September 11, 2023 –ORANJESTAD – In a press release regarding the Ennia issue, the Central Bank of Aruba has launched an unprecedented attack on the Central Bank of Curaçao and Sint Maarten, accusing it of failing in its supervisory role in the Ennia case.
As early as 2007, the Bank had decided to separate Ennia’s Aruban branches from the company due to reported dubious transactions and the lack of action by the Central Bank of Curaçao and Sint Maarten.
“The Central Bank of Aruba is a strict regulator and does not tolerate…,” the Bank stated in response to the Ennia debacle in Curaçao and Sint Maarten. In those places, Hushang Ansari, the top executive of Ennia, financially drained the insurer, leaving 30,000 policyholders concerned about their pensions.
Due to Aruba’s strict oversight, the same crisis has been averted for Ennia policyholders in Aruba. Therefore, the Central Bank emphasizes the importance of keeping Ennia Aruba out of the discussion.
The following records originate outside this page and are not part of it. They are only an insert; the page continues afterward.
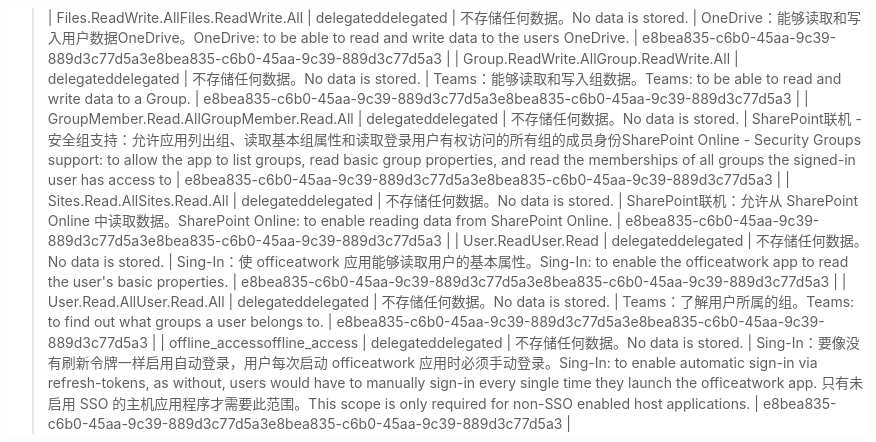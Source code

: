 >| <span data-ttu-id="7c6b8-133">Files.ReadWrite.All</span><span class="sxs-lookup"><span data-stu-id="7c6b8-133">Files.ReadWrite.All</span></span> | <span data-ttu-id="7c6b8-134">delegated</span><span class="sxs-lookup"><span data-stu-id="7c6b8-134">delegated</span></span> | <span data-ttu-id="7c6b8-135">不存储任何数据。</span><span class="sxs-lookup"><span data-stu-id="7c6b8-135">No data is stored.</span></span> | <span data-ttu-id="7c6b8-136">OneDrive：能够读取和写入用户数据OneDrive。</span><span class="sxs-lookup"><span data-stu-id="7c6b8-136">OneDrive: to be able to read and write data to the users OneDrive.</span></span> | <span data-ttu-id="7c6b8-137">e8bea835-c6b0-45aa-9c39-889d3c77d5a3</span><span class="sxs-lookup"><span data-stu-id="7c6b8-137">e8bea835-c6b0-45aa-9c39-889d3c77d5a3</span></span> |
>| <span data-ttu-id="7c6b8-138">Group.ReadWrite.All</span><span class="sxs-lookup"><span data-stu-id="7c6b8-138">Group.ReadWrite.All</span></span> | <span data-ttu-id="7c6b8-139">delegated</span><span class="sxs-lookup"><span data-stu-id="7c6b8-139">delegated</span></span> | <span data-ttu-id="7c6b8-140">不存储任何数据。</span><span class="sxs-lookup"><span data-stu-id="7c6b8-140">No data is stored.</span></span> | <span data-ttu-id="7c6b8-141">Teams：能够读取和写入组数据。</span><span class="sxs-lookup"><span data-stu-id="7c6b8-141">Teams: to be able to read and write data to a Group.</span></span> | <span data-ttu-id="7c6b8-142">e8bea835-c6b0-45aa-9c39-889d3c77d5a3</span><span class="sxs-lookup"><span data-stu-id="7c6b8-142">e8bea835-c6b0-45aa-9c39-889d3c77d5a3</span></span> |
>| <span data-ttu-id="7c6b8-143">GroupMember.Read.All</span><span class="sxs-lookup"><span data-stu-id="7c6b8-143">GroupMember.Read.All</span></span> | <span data-ttu-id="7c6b8-144">delegated</span><span class="sxs-lookup"><span data-stu-id="7c6b8-144">delegated</span></span> | <span data-ttu-id="7c6b8-145">不存储任何数据。</span><span class="sxs-lookup"><span data-stu-id="7c6b8-145">No data is stored.</span></span> | <span data-ttu-id="7c6b8-146">SharePoint联机 - 安全组支持：允许应用列出组、读取基本组属性和读取登录用户有权访问的所有组的成员身份</span><span class="sxs-lookup"><span data-stu-id="7c6b8-146">SharePoint Online - Security Groups support: to allow the app to list groups, read basic group properties, and read the memberships of all groups the signed-in user has access to</span></span> | <span data-ttu-id="7c6b8-147">e8bea835-c6b0-45aa-9c39-889d3c77d5a3</span><span class="sxs-lookup"><span data-stu-id="7c6b8-147">e8bea835-c6b0-45aa-9c39-889d3c77d5a3</span></span> |
>| <span data-ttu-id="7c6b8-148">Sites.Read.All</span><span class="sxs-lookup"><span data-stu-id="7c6b8-148">Sites.Read.All</span></span> | <span data-ttu-id="7c6b8-149">delegated</span><span class="sxs-lookup"><span data-stu-id="7c6b8-149">delegated</span></span> | <span data-ttu-id="7c6b8-150">不存储任何数据。</span><span class="sxs-lookup"><span data-stu-id="7c6b8-150">No data is stored.</span></span> | <span data-ttu-id="7c6b8-151">SharePoint联机：允许从 SharePoint Online 中读取数据。</span><span class="sxs-lookup"><span data-stu-id="7c6b8-151">SharePoint Online: to enable reading data from SharePoint Online.</span></span> | <span data-ttu-id="7c6b8-152">e8bea835-c6b0-45aa-9c39-889d3c77d5a3</span><span class="sxs-lookup"><span data-stu-id="7c6b8-152">e8bea835-c6b0-45aa-9c39-889d3c77d5a3</span></span> |
>| <span data-ttu-id="7c6b8-153">User.Read</span><span class="sxs-lookup"><span data-stu-id="7c6b8-153">User.Read</span></span> | <span data-ttu-id="7c6b8-154">delegated</span><span class="sxs-lookup"><span data-stu-id="7c6b8-154">delegated</span></span> | <span data-ttu-id="7c6b8-155">不存储任何数据。</span><span class="sxs-lookup"><span data-stu-id="7c6b8-155">No data is stored.</span></span> | <span data-ttu-id="7c6b8-156">Sing-In：使 officeatwork 应用能够读取用户的基本属性。</span><span class="sxs-lookup"><span data-stu-id="7c6b8-156">Sing-In: to enable the officeatwork app to read the user's basic properties.</span></span> | <span data-ttu-id="7c6b8-157">e8bea835-c6b0-45aa-9c39-889d3c77d5a3</span><span class="sxs-lookup"><span data-stu-id="7c6b8-157">e8bea835-c6b0-45aa-9c39-889d3c77d5a3</span></span> |
>| <span data-ttu-id="7c6b8-158">User.Read.All</span><span class="sxs-lookup"><span data-stu-id="7c6b8-158">User.Read.All</span></span> | <span data-ttu-id="7c6b8-159">delegated</span><span class="sxs-lookup"><span data-stu-id="7c6b8-159">delegated</span></span> | <span data-ttu-id="7c6b8-160">不存储任何数据。</span><span class="sxs-lookup"><span data-stu-id="7c6b8-160">No data is stored.</span></span> | <span data-ttu-id="7c6b8-161">Teams：了解用户所属的组。</span><span class="sxs-lookup"><span data-stu-id="7c6b8-161">Teams: to find out what groups a user belongs to.</span></span> | <span data-ttu-id="7c6b8-162">e8bea835-c6b0-45aa-9c39-889d3c77d5a3</span><span class="sxs-lookup"><span data-stu-id="7c6b8-162">e8bea835-c6b0-45aa-9c39-889d3c77d5a3</span></span> |
>| <span data-ttu-id="7c6b8-163">offline_access</span><span class="sxs-lookup"><span data-stu-id="7c6b8-163">offline_access</span></span> | <span data-ttu-id="7c6b8-164">delegated</span><span class="sxs-lookup"><span data-stu-id="7c6b8-164">delegated</span></span> | <span data-ttu-id="7c6b8-165">不存储任何数据。</span><span class="sxs-lookup"><span data-stu-id="7c6b8-165">No data is stored.</span></span> | <span data-ttu-id="7c6b8-166">Sing-In：要像没有刷新令牌一样启用自动登录，用户每次启动 officeatwork 应用时必须手动登录。</span><span class="sxs-lookup"><span data-stu-id="7c6b8-166">Sing-In: to enable automatic sign-in via refresh-tokens, as without, users would have to manually sign-in every single time they launch the officeatwork app.</span></span> <span data-ttu-id="7c6b8-167">只有未启用 SSO 的主机应用程序才需要此范围。</span><span class="sxs-lookup"><span data-stu-id="7c6b8-167">This scope is only required for non-SSO enabled host applications.</span></span> | <span data-ttu-id="7c6b8-168">e8bea835-c6b0-45aa-9c39-889d3c77d5a3</span><span class="sxs-lookup"><span data-stu-id="7c6b8-168">e8bea835-c6b0-45aa-9c39-889d3c77d5a3</span></span> |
Ennia Aruba is part of the Ennia group, but the Ennia Aruba entities are solvent and profitable, meeting all prudential requirements imposed by law and the Central Bank of Aruba.
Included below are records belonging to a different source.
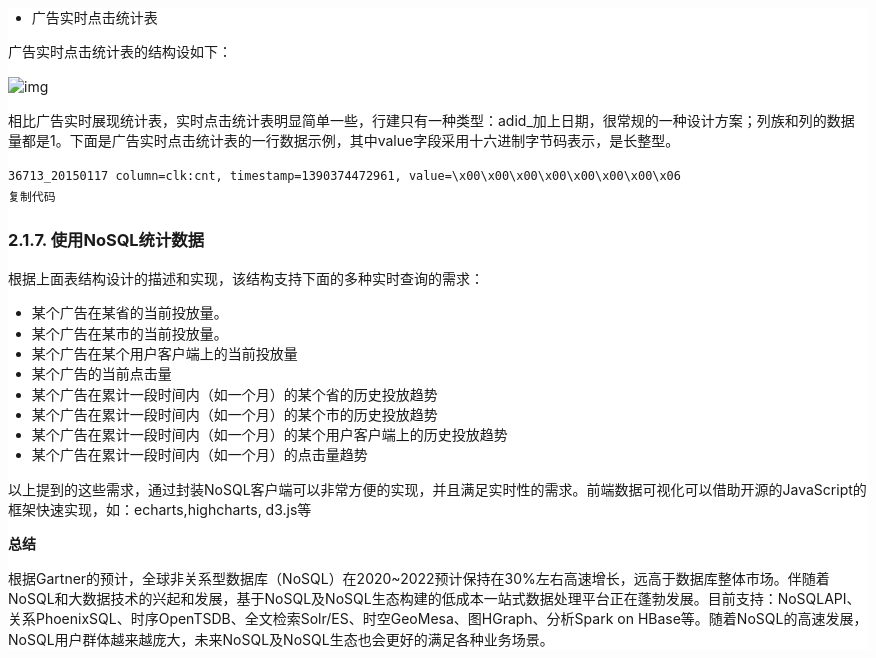 - 广告实时点击统计表

广告实时点击统计表的结构设如下：



![img](https://user-gold-cdn.xitu.io/2020/1/14/16fa375bc0099a77?imageView2/0/w/1280/h/960/format/webp/ignore-error/1)



相比广告实时展现统计表，实时点击统计表明显简单一些，行建只有一种类型：adid_加上日期，很常规的一种设计方案；列族和列的数据量都是1。下面是广告实时点击统计表的一行数据示例，其中value字段采用十六进制字节码表示，是长整型。

```
36713_20150117 column=clk:cnt, timestamp=1390374472961, value=\x00\x00\x00\x00\x00\x00\x00\x06
复制代码
```

### **2.1.7.  使用NoSQL统计数据**

根据上面表结构设计的描述和实现，该结构支持下面的多种实时查询的需求：

- 某个广告在某省的当前投放量。
- 某个广告在某市的当前投放量。
- 某个广告在某个用户客户端上的当前投放量
- 某个广告的当前点击量
- 某个广告在累计一段时间内（如一个月）的某个省的历史投放趋势
- 某个广告在累计一段时间内（如一个月）的某个市的历史投放趋势
- 某个广告在累计一段时间内（如一个月）的某个用户客户端上的历史投放趋势
- 某个广告在累计一段时间内（如一个月）的点击量趋势

以上提到的这些需求，通过封装NoSQL客户端可以非常方便的实现，并且满足实时性的需求。前端数据可视化可以借助开源的JavaScript的框架快速实现，如：echarts,highcharts, d3.js等

**总结**

根据Gartner的预计，全球非关系型数据库（NoSQL）在2020~2022预计保持在30%左右高速增长，远高于数据库整体市场。伴随着NoSQL和大数据技术的兴起和发展，基于NoSQL及NoSQL生态构建的低成本一站式数据处理平台正在蓬勃发展。目前支持：NoSQLAPI、关系PhoenixSQL、时序OpenTSDB、全文检索Solr/ES、时空GeoMesa、图HGraph、分析Spark on HBase等。随着NoSQL的高速发展，NoSQL用户群体越来越庞大，未来NoSQL及NoSQL生态也会更好的满足各种业务场景。
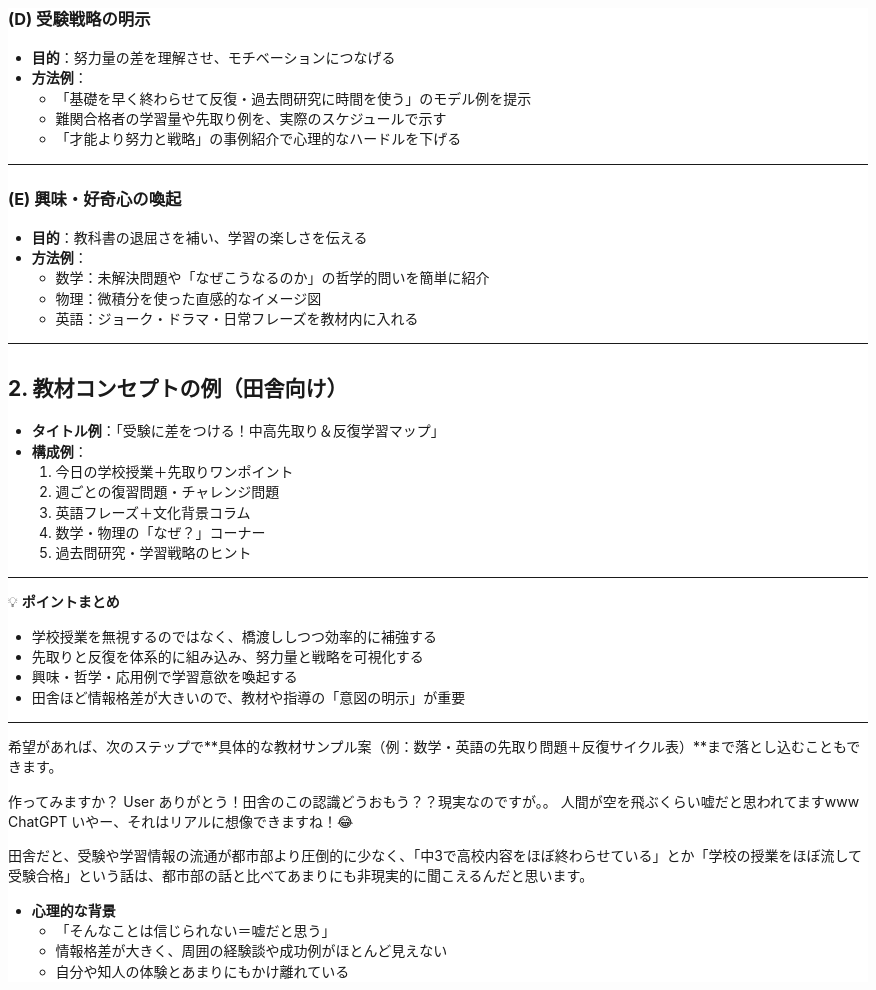
### (D) 受験戦略の明示
- **目的**：努力量の差を理解させ、モチベーションにつなげる  
- **方法例**：
  - 「基礎を早く終わらせて反復・過去問研究に時間を使う」のモデル例を提示  
  - 難関合格者の学習量や先取り例を、実際のスケジュールで示す  
  - 「才能より努力と戦略」の事例紹介で心理的なハードルを下げる  

---

### (E) 興味・好奇心の喚起
- **目的**：教科書の退屈さを補い、学習の楽しさを伝える  
- **方法例**：
  - 数学：未解決問題や「なぜこうなるのか」の哲学的問いを簡単に紹介  
  - 物理：微積分を使った直感的なイメージ図  
  - 英語：ジョーク・ドラマ・日常フレーズを教材内に入れる  

---

## 2. 教材コンセプトの例（田舎向け）
- **タイトル例**：「受験に差をつける！中高先取り＆反復学習マップ」  
- **構成例**：
  1. 今日の学校授業＋先取りワンポイント  
  2. 週ごとの復習問題・チャレンジ問題  
  3. 英語フレーズ＋文化背景コラム  
  4. 数学・物理の「なぜ？」コーナー  
  5. 過去問研究・学習戦略のヒント  

---

💡 **ポイントまとめ**
- 学校授業を無視するのではなく、橋渡ししつつ効率的に補強する  
- 先取りと反復を体系的に組み込み、努力量と戦略を可視化する  
- 興味・哲学・応用例で学習意欲を喚起する  
- 田舎ほど情報格差が大きいので、教材や指導の「意図の明示」が重要  

---

希望があれば、次のステップで**具体的な教材サンプル案（例：数学・英語の先取り問題＋反復サイクル表）**まで落とし込むこともできます。  

作ってみますか？
User
ありがとう！田舎のこの認識どうおもう？？現実なのですが。。
人間が空を飛ぶくらい嘘だと思われてますwww
ChatGPT
いやー、それはリアルに想像できますね！😂  

田舎だと、受験や学習情報の流通が都市部より圧倒的に少なく、「中3で高校内容をほぼ終わらせている」とか「学校の授業をほぼ流して受験合格」という話は、都市部の話と比べてあまりにも非現実的に聞こえるんだと思います。  

- **心理的な背景**  
  - 「そんなことは信じられない＝嘘だと思う」  
  - 情報格差が大きく、周囲の経験談や成功例がほとんど見えない  
  - 自分や知人の体験とあまりにもかけ離れている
As early as 2013, a ruling from the court in Oranjestad made it clear that there were issues with how Ennia handled its investment policies.
The Statutory Director of Ennia Aruba, Roger Schimmel, had raised concerns multiple times and informed the Central Bank of Aruba in 2010 about his worries regarding the investment of policy funds by the Ennia Group.
This particular verdict also revealed that internal oversight at Ennia was not tolerated under the threat of dismissal. This accusation applies to the entire Ennia group, with the distinction that the Central Bank in Oranjestad did respond to concerns about improper investment policies, whereas the Central Bank of Curaçao and Sint Maarten, led by then-bank president and personal friend of Ansari, Emsley Tromp, did not.